Without a doubt, for many years my favorite sleeper deal in the realm of factory Porsche race cars was the 944 Turbo Cup. Constructed for one-make support races around the world, the Turbo Cup model has some really neat features – notably, the inclusion of a healthy amount of magnesium to help lighten the car, plus a bit more boost to motivate it. For some time, 944 Turbo Cups were just downright cheap for a full factory racer, but recently they’ve spiked up in value and are now pretty much out of the reach of most mortals. Of course, if you’re willing to forgo the factory Cup build status and a few of the more pricey magnesium details like the original wheels, you can still find great track or race bargains in the 944 Turbo:

CLICK FOR DETAILS: 1989 Porsche 944 Turbo Race Car on eBay


Year: 1989
Model: 944 Turbo
Engine: 2.5 liter turbocharged inline-4
Transmission: 5-speed manual
Mileage: Not Listed
Price: $29,995 Buy It Now

In 2010, I converted my 944 Turbo S to the Turbo Cup spec for G-class in PCA. The car was stripped to the base chassis and completely rebuilt. Pretty much every gasket, bushing, bearing and bolt. I have a box of receipts from 2009 to current. Car comes with title.
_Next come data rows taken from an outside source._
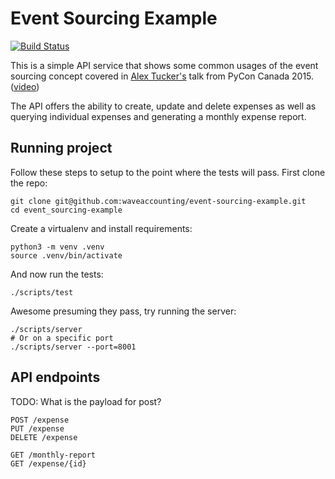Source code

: # Event Sourcing Example

[![Build Status](https://travis-ci.org/waveaccounting/event-sourcing-example.svg?branch=master)](https://travis-ci.org/waveaccounting/event-sourcing-example)

This is a simple API service that shows some common usages of the event sourcing concept covered in [Alex Tucker's](https://github.com/alextucker) talk from PyCon Canada 2015. ([video](https://2015.pycon.ca/en/schedule/39/))

The API offers the ability to create, update and delete expenses as well as querying individual expenses and generating a monthly expense report.


## Running project

Follow these steps to setup to the point where the tests will pass. First clone the repo:

    git clone git@github.com:waveaccounting/event-sourcing-example.git
    cd event_sourcing-example

Create a virtualenv and install requirements:

    python3 -m venv .venv
    source .venv/bin/activate

And now run the tests:

    ./scripts/test

Awesome presuming they pass, try running the server:

    ./scripts/server
    # Or on a specific port
    ./scripts/server --port=8001


## API endpoints

TODO: What is the payload for post?

    POST /expense
    PUT /expense
    DELETE /expense

    GET /monthly-report
    GET /expense/{id}
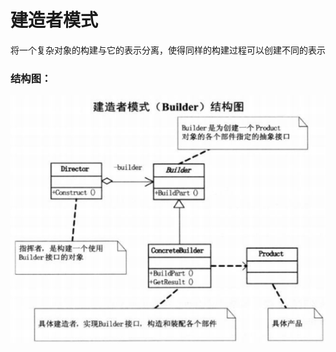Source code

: # 建造者模式

将一个复杂对象的构建与它的表示分离，使得同样的构建过程可以创建不同的表示

### 结构图：

![结构图](https://github.com/shanyao19940801/BookeNote/blob/master/ReadingNotes/DaHuaSheJiMoShi/src/main/java/com/yao/chapter13_Builder/13.PNG)

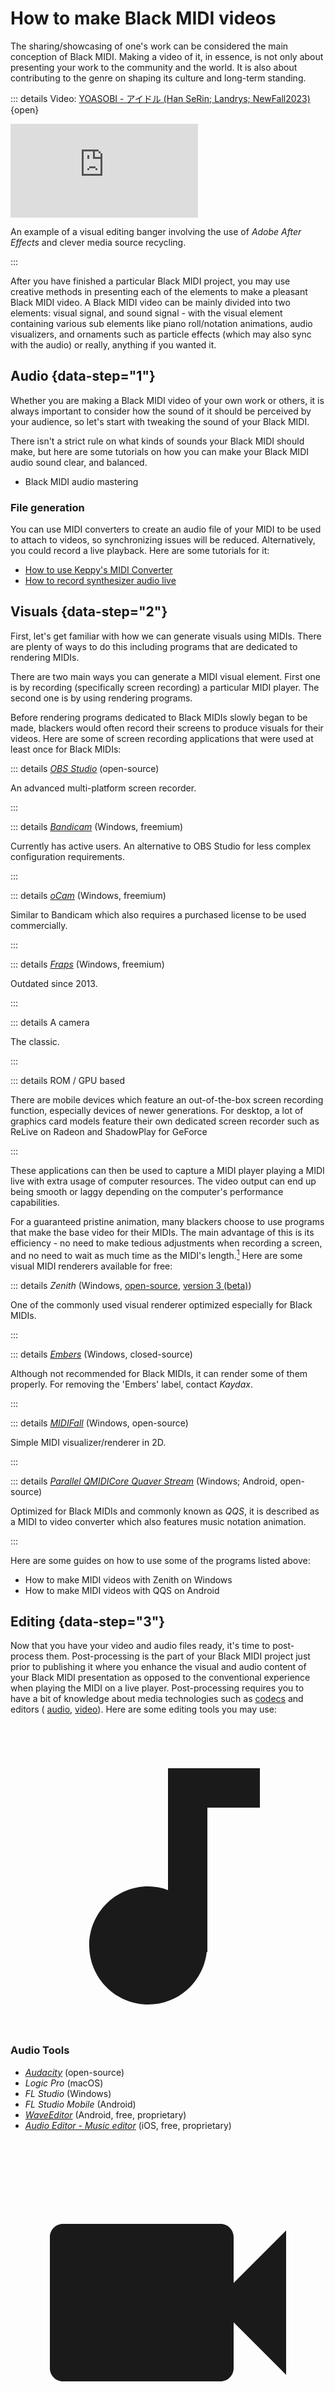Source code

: # How to make Black MIDI videos

The sharing/showcasing of one's work can be considered the main conception of
Black MIDI. Making a video of it, in essence, is not only about presenting
your work to the community and the world. It is also about contributing to
the genre on shaping its culture and long-term standing.

::: details Video: [YOASOBI - アイドル (Han SeRin; Landrys; NewFall2023)][a] {open}

<iframe
  src="https://youtube.com/embed/IhbBqNzHSJY"
  allow="accelerometer; autoplay; encrypted-media; gyroscope; picture-in-picture" 
  frameborder="0" 
  allowfullscreen
></iframe>

An example of a visual editing banger involving the use of *Adobe After
Effects* and clever media source recycling.

:::

After you have finished a particular Black MIDI project, you may use creative
methods in presenting each of the elements to make a pleasant Black MIDI
video. A Black MIDI video can be mainly divided into two elements: visual
signal, and sound signal - with the visual element containing various sub
elements like piano roll/notation animations, audio visualizers, and
ornaments such as particle effects (which may also sync with the audio) or
really, anything if you wanted it.

## Audio {data-step="1"}

Whether you are making a Black MIDI video of your own work or others, it is
always important to consider how the sound of it should be perceived by your
audience, so let's start with tweaking the sound of your Black MIDI.

There isn't a strict rule on what kinds of sounds your Black MIDI should make,
but here are some tutorials on how you can make your Black MIDI audio sound
clear, and balanced.

- Black MIDI audio mastering

### File generation

You can use MIDI converters to create an audio file of your MIDI to be used to
attach to videos, so synchronizing issues will be reduced. Alternatively, you
could record a live playback. Here are some tutorials for it:

- [How to use Keppy's MIDI Converter](/software/synthesizer/renderer/keppy-midi-converter)
- [How to record synthesizer audio live](/software/insight/record-midi-live-with-audacity)

## Visuals {data-step="2"}

First, let's get familiar with how we can generate visuals using MIDIs. There
are plenty of ways to do this including programs that are dedicated to
rendering MIDIs.

There are two main ways you can generate a MIDI visual element. First one is
by recording (specifically screen recording) a particular MIDI player. The
second one is by using rendering programs.

Before rendering programs dedicated to Black MIDIs slowly began to be made,
blackers would often record their screens to produce visuals for their
videos. Here are some of screen recording applications that were used at
least once for Black MIDIs:

::: details [*OBS Studio*][obs] (open-source)

An advanced multi-platform screen recorder.

:::

::: details [*Bandicam*][bandi] (Windows, freemium)

Currently has active users. An alternative to OBS Studio for less complex
configuration requirements.

:::

::: details [*oCam*][ocam] (Windows, freemium)

Similar to Bandicam which also requires a purchased license to be used
commercially.

:::

::: details [*Fraps*][frap] (Windows, freemium)

Outdated since 2013.

:::

::: details A camera

The classic.

:::

::: details ROM / GPU based

There are mobile devices which feature an out-of-the-box screen recording
function, especially devices of newer generations. For desktop, a lot of
graphics card models feature their own dedicated screen recorder such as
ReLive on Radeon and ShadowPlay for GeForce

:::

These applications can then be used to capture a MIDI player playing a MIDI
live with extra usage of computer resources. The video output can end up
being smooth or laggy depending on the computer's performance capabilities.

For a guaranteed pristine animation, many blackers choose to use programs that
make the base video for their MIDIs. The main advantage of this is its
efficiency - no need to make tedious adjustments when recording a screen, and
no need to wait as much time as the MIDI's length.[^s] Here are some
visual MIDI renderers available for free:

::: details *Zenith* (Windows, [open-source][zen], [version 3 (beta)][zen3])

One of the commonly used visual renderer optimized especially for Black MIDIs.

:::

::: details [*Embers*][emb] (Windows, closed-source)

Although not recommended for Black MIDIs, it can render some of them properly.
For removing the 'Embers' label, contact *Kaydax*.

:::

::: details [*MIDIFall*][mfall] (Windows, open-source)

Simple MIDI visualizer/renderer in 2D.

:::

::: details [*Parallel QMIDICore Quaver Stream*][qqs] (Windows; Android, open-source)

Optimized for Black MIDIs and commonly known as *QQS*, it is described as a
MIDI to video converter which also features music notation animation.

:::

Here are some guides on how to use some of the programs listed above:

- How to make MIDI videos with Zenith on Windows
- How to make MIDI videos with QQS on Android 
<!--https://youtu.be/gJMOkLf60Tc-->
<!--https://youtu.be/aP3H7N2ML7U-->

## Editing {data-step="3"}

Now that you have your video and audio files ready, it's time to post-process
them. Post-processing is the part of your Black MIDI project just prior to
publishing it where you enhance the visual and audio content of your Black
MIDI presentation as opposed to the conventional experience when playing the
MIDI on a live player. Post-processing requires you to have a bit of
knowledge about media technologies such as [codecs][codec] and editors (
[audio][aud], [video][vfx]). Here are some editing tools you may use:

### <svg viewBox="0 0 24 24" fill="currentColor" xmlns="http://www.w3.org/2000/svg"><path d="M12 3v9.28a4.39 4.39 0 00-1.5-.28C8.01 12 6 14.01 6 16.5S8.01 21 10.5 21c2.31 0 4.2-1.75 4.45-4H15V6h4V3h-7z"></path></svg> Audio Tools

- [*Audacity*][auda] (open-source)
- *Logic Pro* (macOS)
- *FL Studio* (Windows)
- *FL Studio Mobile* (Android)
- [*WaveEditor*][waveed] (Android, free, proprietary)
- [*Audio Editor - Music editor*][auded] (iOS, free, proprietary)

### <svg stroke="currentColor" fill="currentColor" stroke-width="0" viewBox="0 0 24 24" xmlns="http://www.w3.org/2000/svg"><path fill="none" d="M0 0h24v24H0z"></path><path d="M17 10.5V7c0-.55-.45-1-1-1H4c-.55 0-1 .45-1 1v10c0 .55.45 1 1 1h12c.55 0 1-.45 1-1v-3.5l4 4v-11l-4 4z"></path></svg> Video Tools

- [*Shotcut*][shotc] (open-source)
- [*Davinci Resolve*][davin] (free/proprietary, paid version available)
- [*Premiere Pro*][pr] (proprietary)
- [*After Effects*][ae] (proprietary)
- [*Blender*][blend] (open-source)
- [*ffmpeg*][ff] (open-source, CLI based, for advanced users)
- *Kinemaster* ([Android][kine-a], [iOS][kine-i], free/proprietary)
- *PowerDirector* ([Android][pdir-a], [iOS][pdir-i], free/proprietary)

For audio editors, you can utilize the same Digital Audio Workstation
(DAW) that you have already chosen for editing MIDIs, given that DAWs are
primarily designed for audio editing tasks. However, if your current MIDI
audio requires no additional processing, you have the option to skip this
step and proceed directly to using a video editor.

In case you prefer to avoid any further processing altogether, there are two
approaches you can take. First, you can manually synchronize the audio and
video by using either a video editor or by executing ffmpeg commands.
However, please note that the latter method requires familiarity with
command-line interface (CLI) and ffmpeg syntaxes.

Finally, if you really don't want to do any further processing, you could
simply sync the audio and video using either a video editor or ffmpeg.
Alternatively, some renderers (such as Zenith and QQS) offer the ability to
automatically sync your rendered MIDI video and audio, and output a
ready-for-publishing video file.

There are available tutorials for editing audio/videos from various people on
video sharing sites (such as YouTube). They can offer detailed and insightful
procedures on how to perform certain desired effects to be applied to your
Black MIDI video. At this point, I could simply suggest to search on the
sites using the keywords of your video/audio editor with the description of
your desired effects.

<!--, but here are some that is especially applied for a Black MIDI video:-->
<!--ul>
  []()
</ul-->

## Publishing {data-step="4"}

After finally making a Black MIDI video, the final option would be to show it
to the world by uploading the video to video sharing sites. The most viable
solution to this is by using YouTube, which is currently one of the
~~only~~ video sharing platforms of all time. This is recommended for a
number of reasons: (1) it can reach more audience the most; (2) it can keep
you from possible unnecessary copyright concerns; (3) and it is where most
blackers and fans are with the same interest for the genre.

To be able to use YouTube, you will need to create a Google account (or sign
in to an existing one). You could then go to [YouTube][yt] and the site will
guide you to navigate through the process of uploading your video.

Don't forget to share the link of the video to nearby communities like
[Reddit][r/] or [Discord][gg] so you could get a head start audience!

## Footnotes

[^s]: Rendering time can vary by configuration.

[a]: <https://youtu.be/IhbBqNzHSJY>
[obs]: <https://github.com/obsproject/obs-studio/releases>
[bandi]: <https://www.bandicam.com/downloads/>
[ocam]: <https://ohsoft.net/eng/ocam/download.php>
[frap]: <https://fraps.com/download.php>
[zen]: <https://github.com/arduano/Zenith-MIDI/releases>
[zen3]: <https://cdn.discordapp.com/attachments/342003805270966284/1098826501400567889/Release.7z>
[emb]: <https://github.com/LyricWulf/Embers/releases/>
[mfall]: <https://github.com/Gawehold/MIDIFall/releases>
[qqs]: <https://github.com/Tweak-1600/ParallelQQS/releases>
[codec]: <https://en.wikipedia.org/wiki/Codec>
[aud]: <https://en.wikipedia.org/wiki/Audio_editing_software>
[vfx]: <https://en.wikipedia.org/wiki/Video_editing>
[auda]: <https://github.com/audacity/audacity/releases>
[waveed]: <https://play.google.com/store/apps/details?id=io.sbaud.wavstudio>
[auded]: <https://apps.apple.com/us/app/audio-editor-music-editor/id1493256837>
[shotc]: <https://www.shotcut.org/download/>
[davin]: <https://www.blackmagicdesign.com/products/davinciresolve/>
[pr]: <https://www.adobe.com/products/premiere.html>
[ae]: <https://www.adobe.com/products/aftereffects.html>
[blend]: <https://www.blender.org/>
[ff]: <https://github.com/GyanD/codexffmpeg/releases/>
[kine-a]: <https://play.google.com/store/apps/details?id=com.nexstreaming.app.kinemasterfree>
[kine-i]: <https://apps.apple.com/us/app/kinemaster-video-editor-maker/id1609369954>
[pdir-a]: <https://play.google.com/store/apps/details?id=com.cyberlink.powerdirector.DRA140225_01>
[pdir-i]: <https://apps.apple.com/tr/app/powerdirector-video-editor/id1473574597>
[yt]: <https://youtube.com>
[r/]: <https://reddit.com/r/BlackMIDI>
[gg]: <https://discord.gg/s42aft8>
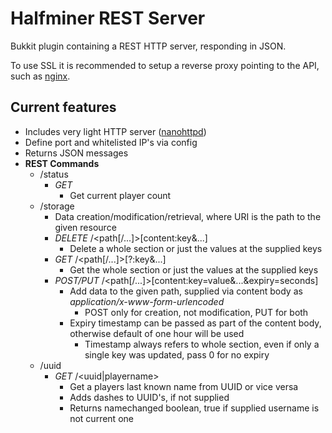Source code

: # Halfminer REST Server
Bukkit plugin containing a REST HTTP server, responding in JSON.

To use SSL it is recommended to setup a reverse proxy pointing to the API, such as [nginx](https://www.nginx.com/).

## Current features
- Includes very light HTTP server ([nanohttpd](https://github.com/NanoHttpd/nanohttpd))
- Define port and whitelisted IP's via config
- Returns JSON messages
- **REST Commands**
  - /status
    - *GET*
      - Get current player count
  - /storage
    - Data creation/modification/retrieval, where URI is the path to the given resource
    - *DELETE* /\<path[/...]>[content:key&...]
      - Delete a whole section or just the values at the supplied keys
    - *GET* /\<path[/...]>[?:key&...]
      - Get the whole section or just the values at the supplied keys
    - *POST/PUT* /\<path[/...]>[content:key=value&...&expiry=seconds]
      - Add data to the given path, supplied via content body as *application/x-www-form-urlencoded*
        - POST only for creation, not modification, PUT for both
      - Expiry timestamp can be passed as part of the content body, otherwise default of one hour will be used
        - Timestamp always refers to whole section, even if only a single key was updated, pass 0 for no expiry
  - /uuid
    - *GET* /\<uuid|playername>
      - Get a players last known name from UUID or vice versa
      - Adds dashes to UUID's, if not supplied
      - Returns namechanged boolean, true if supplied username is not current one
Car holds many class wins at Road America, Sebring and Mid-Ohio. It also currently holds the lap record at Mid-Ohio in G class. You can see the full race history at http://rennpoints.com/driverhistory/?racer=684

Car comes with a very extensive spare package detailed below.

2.5L 944 Turbo Cup Engine

Complete rebuild 43.5 hours ago (new gaskets, rings, bearings, machine work, etc..)
All engine machine work performed by Apex Automotive in Bensenville, IL
Honing, balancing, magnaflux, crank polish, etc..
Rod and main bearings replaced 7 hours ago
Lindsey Racing level 1 head with steam vent kit
Rebuilt K26/8 Turbo w/ Lindsey turbo filter kit
Lindsey Racing Big oil cooler
Turbo Cup magnesium air intake
Turbo Cup DME & KLR chips (1 bar boost)
Oil pan baffle
A/C delete
Valvoline VR-1 Oil always used and changed every race weekend

Transmission

Complete rebuild by Midwest Eurosport (synchros, gaskets, etc.)
LSD rebuilt by Midwest Eurosport
Amsoil always used

Drivetrain & Body

Black Sea Development rebuilt torque tube
GT Racing fiberglass rear bumper
IFC Racing Fiberglass front hood
Lindsey Racing Motorsport axles
Lindsey 3pc crossmember
Lindsey Racing Ultra engine mount
Lindsey Racing solid trans mount
Turbo Cup front strut brace
Rebuilt manual steering rack w/ new tie rods
AFR, Boost, oil temp, water temp, oil pressure gauges
Oil pressure alert light

Exhaust

Lindsey 2pc crossover (non-vband)
Lindsey 3” exhaust
Speed Force Racing stainless headers
Lindsey Racing club gate wastegate

Suspension

Bilstein 2way adjustable suspension
Ground Control camber plates
Fabcar control arms
Weltmeister sway bars
Lindsey Racing solid bushings

Brakes

Cryofrozen front slotted rotors
Pagid Black (front)
Pagid Orange (rear)
Rebuilt brake calipers

Safety

Custom roll cage with Porsche cup X-style driver door bar
Multi-zone extinguisher system
Dual side nets
Butler seats
Schroth belts

Wheels

2 sets of 18” Kinesis 3pc wheels with Hankook Z214 tires (used)
1 set of 18” 2pc BBS wheels with Hoosier H20 tires

Build Details

Engine
I pulled out the motor and sent it to Apex Machining, experts in 944 motors, to have it rebuilt. They are the same shop that does all of Midwest Eurosport’s machine work. Very old school guy running it but has 45+ years of experience and the right tools. They started by cleaning all the parts and then magnafluxing and measuring everything to determine what needed to be done. They then began the machining process. They balanced the rotating assembly (crank, rods, etc..) decked the block, honed the cylinders (as you probably know few people have the correct equipment to work with Alusil), gaped the piston rings, etc…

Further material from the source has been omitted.